__WHAT TO PRODUCE__: Copy out the entries exactly, and wherever a picture appears, leave it out.

__DATA LISTING__:
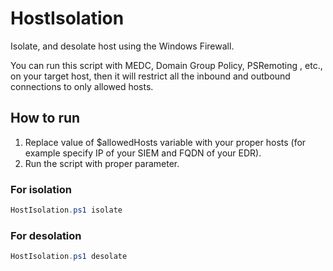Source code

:# HostIsolation

Isolate, and desolate host using the Windows Firewall.

You can run this script with MEDC, Domain Group Policy, PSRemoting , etc., on your target host, then it will restrict all the inbound and outbound connections to only allowed hosts.

## How to run

1. Replace value of $allowedHosts variable with your proper hosts (for example specify IP of your SIEM and FQDN of your EDR).
2. Run the script with proper parameter.

### For isolation
  ```powershell
  HostIsolation.ps1 isolate
  ```
### For desolation
  ```powershell
  HostIsolation.ps1 desolate
  ```

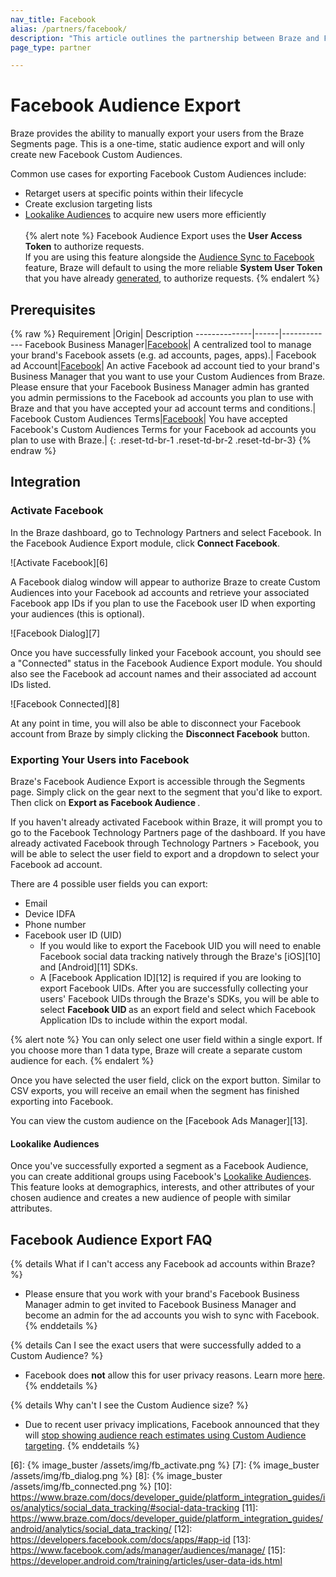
 ```yaml
---
nav_title: Facebook
alias: /partners/facebook/
description: "This article outlines the partnership between Braze and Facebook, a leading social platform for brands to reach and engage with their customers."
page_type: partner

---
```


# Facebook Audience Export

Braze provides the ability to manually export your users from the Braze Segments page. This is a one-time, static audience export and will only create new Facebook Custom Audiences.

Common use cases for exporting Facebook Custom Audiences include:
- Retarget users at specific points within their lifecycle
- Create exclusion targeting lists
- [Lookalike Audiences][4] to acquire new users more efficiently
<br><br>
{% alert note %}
Facebook Audience Export uses the __User Access Token__ to authorize requests.<br>
If you are using this feature alongside the [Audience Sync to Facebook]({{site.baseurl}}/audience_sync_facebook/) feature, Braze will default to using the more reliable __System User Token__ that you have already [generated]({{site.baseurl}}/audience_sync_facebook/#facebook-system-user-access-token), to authorize requests.
{% endalert %}

## Prerequisites

{% raw %}
Requirement   |Origin| Description
--------------|------|-------------
Facebook Business Manager|[Facebook][1]| A centralized tool to manage your brand's Facebook assets (e.g. ad accounts, pages, apps).|
Facebook ad Account|[Facebook][2]| An active Facebook ad account tied to your brand's Business Manager that you want to use your Custom Audiences from Braze. <br> Please ensure that your Facebook Business Manager admin has granted you admin permissions to the Facebook ad accounts you plan to use with Braze and that you have accepted your ad account terms and conditions.|
Facebook Custom Audiences Terms|[Facebook][3]| You have accepted Facebook's Custom Audiences Terms for your Facebook ad accounts you plan to use with Braze.|
{: .reset-td-br-1 .reset-td-br-2 .reset-td-br-3}
{% endraw %}

## Integration

### Activate Facebook

In the Braze dashboard, go to Technology Partners and select Facebook. In the Facebook Audience Export module, click <b>Connect Facebook</b>.

![Activate Facebook][6]

A Facebook dialog window will appear to authorize Braze to create Custom Audiences into your Facebook ad accounts and retrieve your associated Facebook app IDs if you plan to use the Facebook user ID when exporting your audiences (this is optional).

![Facebook Dialog][7]

Once you have successfully linked your Facebook account, you should see a "Connected" status in the Facebook Audience Export module. You should also see the Facebook ad account names and their associated ad account IDs listed.

![Facebook Connected][8]

At any point in time, you will also be able to disconnect your Facebook account from Braze by simply clicking the <b>Disconnect Facebook</b> button.

### Exporting Your Users into Facebook

Braze's Facebook Audience Export is accessible through the Segments page. Simply click on the gear next to the segment that you'd like to export. Then click on <b> Export as Facebook Audience </b>.

If you haven't already activated Facebook within Braze, it will prompt you to go to the Facebook Technology Partners page of the dashboard. If you have already activated Facebook through Technology Partners > Facebook, you will be able to select the user field to export and a dropdown to select your Facebook ad account.

There are 4 possible user fields you can export:  

- Email
- Device IDFA
- Phone number
- Facebook user ID (UID)
  - If you would like to export the Facebook UID you will need to enable Facebook social data tracking natively through the  Braze's [iOS][10] and [Android][11] SDKs.
  - A [Facebook Application ID][12] is required if you are looking to export Facebook UIDs. After you are successfully collecting your users' Facebook UIDs through the Braze's SDKs, you will be able to select <b> Facebook UID </b> as an export field and select which Facebook Application IDs to include within the export modal.

{% alert note %}
You can only select one user field within a single export. If you choose more than 1 data type, Braze will create a separate custom audience for each.
{% endalert %}

Once you have selected the user field, click on the export button. Similar to CSV exports, you will receive an email when the segment has finished exporting into Facebook.

You can view the custom audience on the [Facebook Ads Manager][13].

#### Lookalike Audiences

Once you've successfully exported a segment as a Facebook Audience, you can create additional groups using Facebook's [Lookalike Audiences][4]. This feature looks at demographics, interests, and other attributes of your chosen audience and creates a new audience of people with similar attributes.

## Facebook Audience Export FAQ

{% details What if I can't access any Facebook ad accounts within Braze? %}
- Please ensure that you work with your brand's Facebook Business Manager admin to get invited to Facebook Business Manager and become an admin for the ad accounts you wish to sync with Facebook.
{% enddetails %}

{% details Can I see the exact users that were successfully added to a Custom Audience? %}
- Facebook does **not** allow this for user privacy reasons. Learn more [here](https://www.facebook.com/business/help/112061095610075).
{% enddetails %}

{% details Why can't I see the Custom Audience size? %}
- Due to recent user privacy implications, Facebook announced that they will [stop showing audience reach estimates using Custom Audience targeting](https://marketingland.com/exclusive-facebook-will-no-longer-show-audience-reach-estimates-for-custom-audiences-after-vulnerability-detected-236923).
{% enddetails %}

[1]: https://www.facebook.com/business/help/113163272211510?id=180505742745347
[2]: https://www.facebook.com/business/help/910137316041095?id=420299598837059
[3]: https://www.facebook.com/ads/manage/customaudiences/tos.php
[4]: https://www.facebook.com/business/help/164749007013531?id=401668390442328
[5]: https://developers.facebook.com/docs/marketing-apis
[6]: {% image_buster /assets/img/fb_activate.png %}
[7]: {% image_buster /assets/img/fb_dialog.png %}
[8]: {% image_buster /assets/img/fb_connected.png %}
[10]: https://www.braze.com/docs/developer_guide/platform_integration_guides/ios/analytics/social_data_tracking/#social-data-tracking
[11]: https://www.braze.com/docs/developer_guide/platform_integration_guides/android/analytics/social_data_tracking/
[12]: https://developers.facebook.com/docs/apps/#app-id
[13]: https://www.facebook.com/ads/manager/audiences/manage/
[15]: https://developer.android.com/training/articles/user-data-ids.html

__WRITTEN ANSWER__:
Source code

:# HostIsolation

Isolate, and desolate host using the Windows Firewall.

You can run this script with MEDC, Domain Group Policy, PSRemoting , etc., on your target host, then it will restrict all the inbound and outbound connections to only allowed hosts.

## How to run

1. Replace value of $allowedHosts variable with your proper hosts (for example specify IP of your SIEM and FQDN of your EDR).
2. Run the script with proper parameter.

### For isolation
  ```powershell
  HostIsolation.ps1 isolate
  ```
### For desolation
  ```powershell
  HostIsolation.ps1 desolate
  ```

 ```yaml
---
nav_title: Facebook
alias: /partners/facebook/
description: "This article outlines the partnership between Braze and Facebook, a leading social platform for brands to reach and engage with their customers."
page_type: partner

---
```


# Facebook Audience Export

Braze provides the ability to manually export your users from the Braze Segments page. This is a one-time, static audience export and will only create new Facebook Custom Audiences.

Common use cases for exporting Facebook Custom Audiences include:
- Retarget users at specific points within their lifecycle
- Create exclusion targeting lists
- [Lookalike Audiences][4] to acquire new users more efficiently
<br><br>
{% alert note %}
Facebook Audience Export uses the __User Access Token__ to authorize requests.<br>
If you are using this feature alongside the [Audience Sync to Facebook]({{site.baseurl}}/audience_sync_facebook/) feature, Braze will default to using the more reliable __System User Token__ that you have already [generated]({{site.baseurl}}/audience_sync_facebook/#facebook-system-user-access-token), to authorize requests.
{% endalert %}

## Prerequisites

{% raw %}
Requirement   |Origin| Description
--------------|------|-------------
Facebook Business Manager|[Facebook][1]| A centralized tool to manage your brand's Facebook assets (e.g. ad accounts, pages, apps).|
Facebook ad Account|[Facebook][2]| An active Facebook ad account tied to your brand's Business Manager that you want to use your Custom Audiences from Braze. <br> Please ensure that your Facebook Business Manager admin has granted you admin permissions to the Facebook ad accounts you plan to use with Braze and that you have accepted your ad account terms and conditions.|
Facebook Custom Audiences Terms|[Facebook][3]| You have accepted Facebook's Custom Audiences Terms for your Facebook ad accounts you plan to use with Braze.|
{: .reset-td-br-1 .reset-td-br-2 .reset-td-br-3}
{% endraw %}

## Integration

### Activate Facebook

In the Braze dashboard, go to Technology Partners and select Facebook. In the Facebook Audience Export module, click <b>Connect Facebook</b>.

![Activate Facebook][6]

A Facebook dialog window will appear to authorize Braze to create Custom Audiences into your Facebook ad accounts and retrieve your associated Facebook app IDs if you plan to use the Facebook user ID when exporting your audiences (this is optional).

![Facebook Dialog][7]

Once you have successfully linked your Facebook account, you should see a "Connected" status in the Facebook Audience Export module. You should also see the Facebook ad account names and their associated ad account IDs listed.

![Facebook Connected][8]

At any point in time, you will also be able to disconnect your Facebook account from Braze by simply clicking the <b>Disconnect Facebook</b> button.

### Exporting Your Users into Facebook

Braze's Facebook Audience Export is accessible through the Segments page. Simply click on the gear next to the segment that you'd like to export. Then click on <b> Export as Facebook Audience </b>.

If you haven't already activated Facebook within Braze, it will prompt you to go to the Facebook Technology Partners page of the dashboard. If you have already activated Facebook through Technology Partners > Facebook, you will be able to select the user field to export and a dropdown to select your Facebook ad account.

There are 4 possible user fields you can export:  

- Email
- Device IDFA
- Phone number
- Facebook user ID (UID)
  - If you would like to export the Facebook UID you will need to enable Facebook social data tracking natively through the  Braze's [iOS][10] and [Android][11] SDKs.
  - A [Facebook Application ID][12] is required if you are looking to export Facebook UIDs. After you are successfully collecting your users' Facebook UIDs through the Braze's SDKs, you will be able to select <b> Facebook UID </b> as an export field and select which Facebook Application IDs to include within the export modal.

{% alert note %}
You can only select one user field within a single export. If you choose more than 1 data type, Braze will create a separate custom audience for each.
{% endalert %}

Once you have selected the user field, click on the export button. Similar to CSV exports, you will receive an email when the segment has finished exporting into Facebook.

You can view the custom audience on the [Facebook Ads Manager][13].

#### Lookalike Audiences

Once you've successfully exported a segment as a Facebook Audience, you can create additional groups using Facebook's [Lookalike Audiences][4]. This feature looks at demographics, interests, and other attributes of your chosen audience and creates a new audience of people with similar attributes.

## Facebook Audience Export FAQ

{% details What if I can't access any Facebook ad accounts within Braze? %}
- Please ensure that you work with your brand's Facebook Business Manager admin to get invited to Facebook Business Manager and become an admin for the ad accounts you wish to sync with Facebook.
{% enddetails %}

{% details Can I see the exact users that were successfully added to a Custom Audience? %}
- Facebook does **not** allow this for user privacy reasons. Learn more [here](https://www.facebook.com/business/help/112061095610075).
{% enddetails %}

{% details Why can't I see the Custom Audience size? %}
- Due to recent user privacy implications, Facebook announced that they will [stop showing audience reach estimates using Custom Audience targeting](https://marketingland.com/exclusive-facebook-will-no-longer-show-audience-reach-estimates-for-custom-audiences-after-vulnerability-detected-236923).
{% enddetails %}

[1]: https://www.facebook.com/business/help/113163272211510?id=180505742745347
[2]: https://www.facebook.com/business/help/910137316041095?id=420299598837059
[3]: https://www.facebook.com/ads/manage/customaudiences/tos.php
[4]: https://www.facebook.com/business/help/164749007013531?id=401668390442328
[5]: https://developers.facebook.com/docs/marketing-apis
[6]: {% image_buster /assets/img/fb_activate.png %}
[7]: {% image_buster /assets/img/fb_dialog.png %}
[8]: {% image_buster /assets/img/fb_connected.png %}
[10]: https://www.braze.com/docs/developer_guide/platform_integration_guides/ios/analytics/social_data_tracking/#social-data-tracking
[11]: https://www.braze.com/docs/developer_guide/platform_integration_guides/android/analytics/social_data_tracking/
[12]: https://developers.facebook.com/docs/apps/#app-id
[13]: https://www.facebook.com/ads/manager/audiences/manage/
[15]: https://developer.android.com/training/articles/user-data-ids.html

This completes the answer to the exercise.